- PROBLEM DESCRIPTION: Go through the data below line by line. Give only the number of lines that contain "https".

━━ INPUT DATA ━━

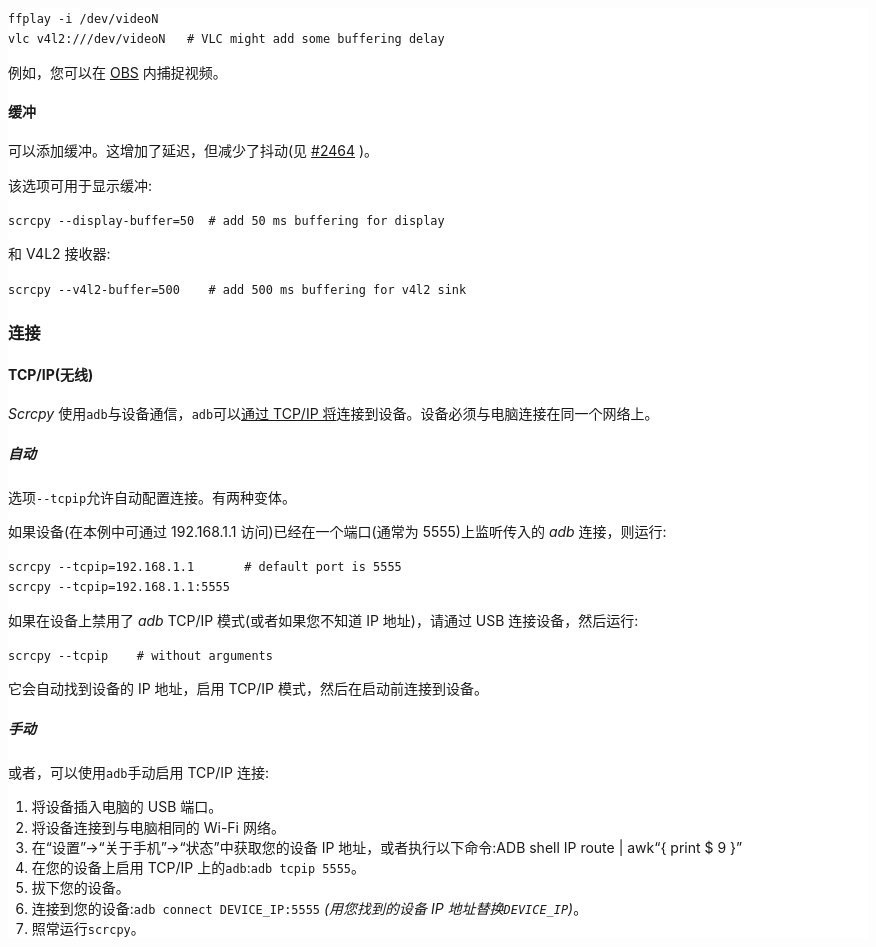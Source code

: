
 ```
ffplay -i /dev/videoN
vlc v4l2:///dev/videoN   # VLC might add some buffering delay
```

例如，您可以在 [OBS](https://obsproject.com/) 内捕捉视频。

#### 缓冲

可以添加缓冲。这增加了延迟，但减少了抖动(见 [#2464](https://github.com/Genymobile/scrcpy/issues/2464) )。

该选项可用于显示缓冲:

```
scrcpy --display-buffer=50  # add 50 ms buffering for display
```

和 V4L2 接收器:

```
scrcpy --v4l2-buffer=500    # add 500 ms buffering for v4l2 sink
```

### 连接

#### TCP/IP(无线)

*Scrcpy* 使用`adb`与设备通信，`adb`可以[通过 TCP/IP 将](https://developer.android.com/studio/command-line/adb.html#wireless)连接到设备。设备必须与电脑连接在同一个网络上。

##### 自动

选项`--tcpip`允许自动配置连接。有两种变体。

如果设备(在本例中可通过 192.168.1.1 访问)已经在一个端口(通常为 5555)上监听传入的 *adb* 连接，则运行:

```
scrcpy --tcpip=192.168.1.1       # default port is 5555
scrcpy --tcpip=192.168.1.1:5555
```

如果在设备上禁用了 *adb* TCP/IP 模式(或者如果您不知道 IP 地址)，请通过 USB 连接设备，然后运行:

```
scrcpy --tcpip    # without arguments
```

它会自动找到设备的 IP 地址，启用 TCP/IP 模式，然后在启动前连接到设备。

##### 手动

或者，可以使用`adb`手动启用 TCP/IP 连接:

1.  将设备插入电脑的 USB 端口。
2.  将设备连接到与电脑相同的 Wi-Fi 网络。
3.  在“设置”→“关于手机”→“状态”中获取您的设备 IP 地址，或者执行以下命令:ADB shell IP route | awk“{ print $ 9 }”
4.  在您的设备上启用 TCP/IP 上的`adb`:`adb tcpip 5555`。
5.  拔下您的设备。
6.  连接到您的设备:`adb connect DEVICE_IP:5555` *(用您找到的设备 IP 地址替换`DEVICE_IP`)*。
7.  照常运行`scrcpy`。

━━━
━━ INPUT DATA ━━

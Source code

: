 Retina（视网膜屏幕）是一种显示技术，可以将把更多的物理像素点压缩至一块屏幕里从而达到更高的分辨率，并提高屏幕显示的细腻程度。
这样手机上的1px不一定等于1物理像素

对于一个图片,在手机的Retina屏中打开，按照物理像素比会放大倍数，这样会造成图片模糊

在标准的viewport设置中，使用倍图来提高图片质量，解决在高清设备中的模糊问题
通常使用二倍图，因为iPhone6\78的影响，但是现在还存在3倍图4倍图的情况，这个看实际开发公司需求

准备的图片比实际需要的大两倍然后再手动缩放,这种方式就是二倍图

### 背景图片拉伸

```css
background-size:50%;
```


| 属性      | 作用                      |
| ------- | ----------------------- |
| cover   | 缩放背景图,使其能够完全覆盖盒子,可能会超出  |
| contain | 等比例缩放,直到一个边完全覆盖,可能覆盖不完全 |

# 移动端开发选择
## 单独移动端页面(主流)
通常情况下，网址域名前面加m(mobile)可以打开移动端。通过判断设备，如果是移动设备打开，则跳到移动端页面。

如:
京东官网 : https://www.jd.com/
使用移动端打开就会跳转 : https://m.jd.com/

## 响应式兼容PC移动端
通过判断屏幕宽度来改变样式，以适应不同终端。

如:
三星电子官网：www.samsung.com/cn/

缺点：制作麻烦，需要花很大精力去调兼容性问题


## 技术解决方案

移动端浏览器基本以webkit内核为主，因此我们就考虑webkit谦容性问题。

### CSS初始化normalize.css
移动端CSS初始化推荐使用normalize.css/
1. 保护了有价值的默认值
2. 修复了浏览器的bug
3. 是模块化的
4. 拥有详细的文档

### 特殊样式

━━━

- OUTPUT OF THE EXERCISE: 5